Friday, June 27, 2008

U.S. Senator Seeks Curb on Oil Speculation

NEW YORK-(Financial Times)--Political pressure to combat speculation in oil markets increased on Tuesday as a senior U.S. senator called for restrictions on pension funds and other big institutional investors investing in energy and farming commodities.

The proposal is one of three put forward yesterday by Joseph Lieberman, a Democratic-turned-independent senator from Connecticut. It is the latest in a series of calls for tougher regulation, amid growing U.S. worries over food and fuel costs.

Politicians fear that traders might be exploiting the more lightly regulated London oil and oil-futures markets – via the “London loophole” – to trade in a way that might be artificially boosting prices. An act to close that loophole was proposed by five U.S. senators last week.

Many politicians attach much of the blame to financial investors, including pension funds, which have poured billions of dollars into the futures market in recent years, largely through commodity indices. The two leading presidential candidates, Barack Obama and John McCain, have also weighed in, pledging to propose remedies to rein in market speculation.

On Tuesday, Mr Lieberman, a close ally of Mr McCain, said he was “persuaded” that speculators were a “significant contributing factor to the economic distress now being felt by American consumers every time they stand in the grocery store checkout line or pay for a fill-up at the gas pump”.

Amid growing political pressure, the Commodity Futures Trading Commission, the chief futures regulator, imposed limits last week on the size of speculative positions that could be taken out on London’s ICE Futures Europe exchange. About 15 per cent of futures trading on the benchmark West Texas Intermediate oil contract takes place there.

The limits would bring oversight of traders’ behaviour on the London ex-change in line with oversight on domestic markets.

Yet that is unlikely to stop legislators who are considering proposals to extend U.S. regulation over the “London loophole” or to close it.
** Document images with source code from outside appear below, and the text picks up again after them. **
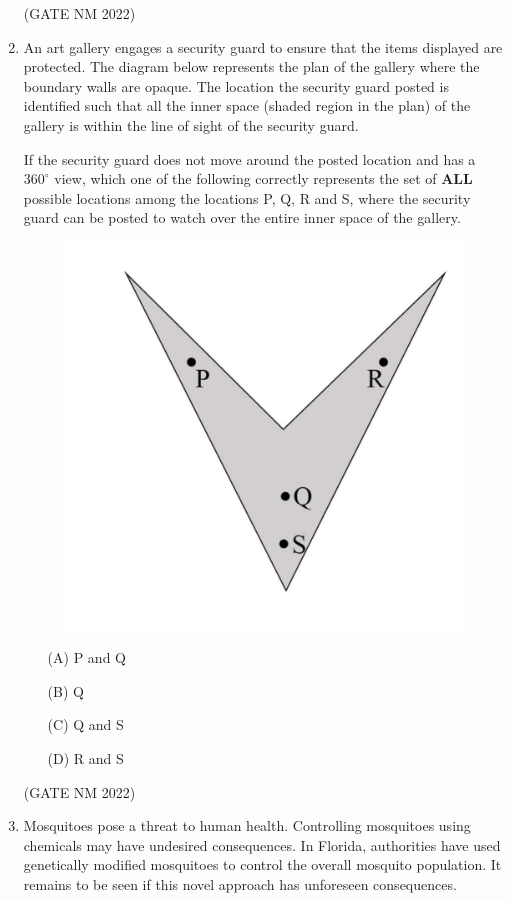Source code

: \documentclass[journal,12pt,onecolumn]{IEEEtran}
\theoremstyle{remark}
\begin{document}
\begin{enumerate}
\hfill(GATE NM 2022)






\item  An art gallery engages a security guard to ensure that the items displayed are protected. The diagram below represents the plan of the gallery where the boundary walls are opaque. The location the security guard posted is identified such that all the inner space (shaded region in the plan) of the gallery is within the line of sight of the security guard.  

If the security guard does not move around the posted location and has a $360^\circ$ view, which one of the following correctly represents the set of \textbf{ALL} possible locations among the locations P, Q, R and S, where the security guard can be posted to watch over the entire inner space of the gallery.  

\begin{figure}[h]
	\centering
	\includegraphics[width=0.5\columnwidth]{fig2}
	\caption{}
	\label{fig:placeholder}
\end{figure}

\begin{enumerate}
    \item[(A)] P and Q
    \item[(B)] Q
    \item[(C)] Q and S
    \item[(D)] R and S
\end{enumerate}

\hfill(GATE NM 2022)





\item  Mosquitoes pose a threat to human health. Controlling mosquitoes using chemicals may have undesired consequences. In Florida, authorities have used genetically modified mosquitoes to control the overall mosquito population. It remains to be seen if this novel approach has unforeseen consequences.  


\end{enumerate}
\end{document}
Despite seven congressional hearings into “excessive speculation” in the past three months, there is little agreement on whether speculation is causing food and energy price inflation. The commodities regulator has repeatedly said that fundamental supply and demand factors are mainly behind the recent price movements – though it is stepping up its focus on the potential impact of speculators and commodity index traders.

Some observers say lawmakers have not explained how speculators or pension funds are boosting commodity prices or why the price of raw materials such as iron ore, rice or coal – in which speculators have limited access – are also booming.

On Tuesday, William Quinn, chairman of the Committee on the Investment of Employee Benefit Assets, which represents 110 of the largest U.S. pension funds, told senators that pension funds were long term investors – not speculators.

“We are deeply concerned about the prospect of any legislation that would bar pension plans from investing in certain types of assets,” he said.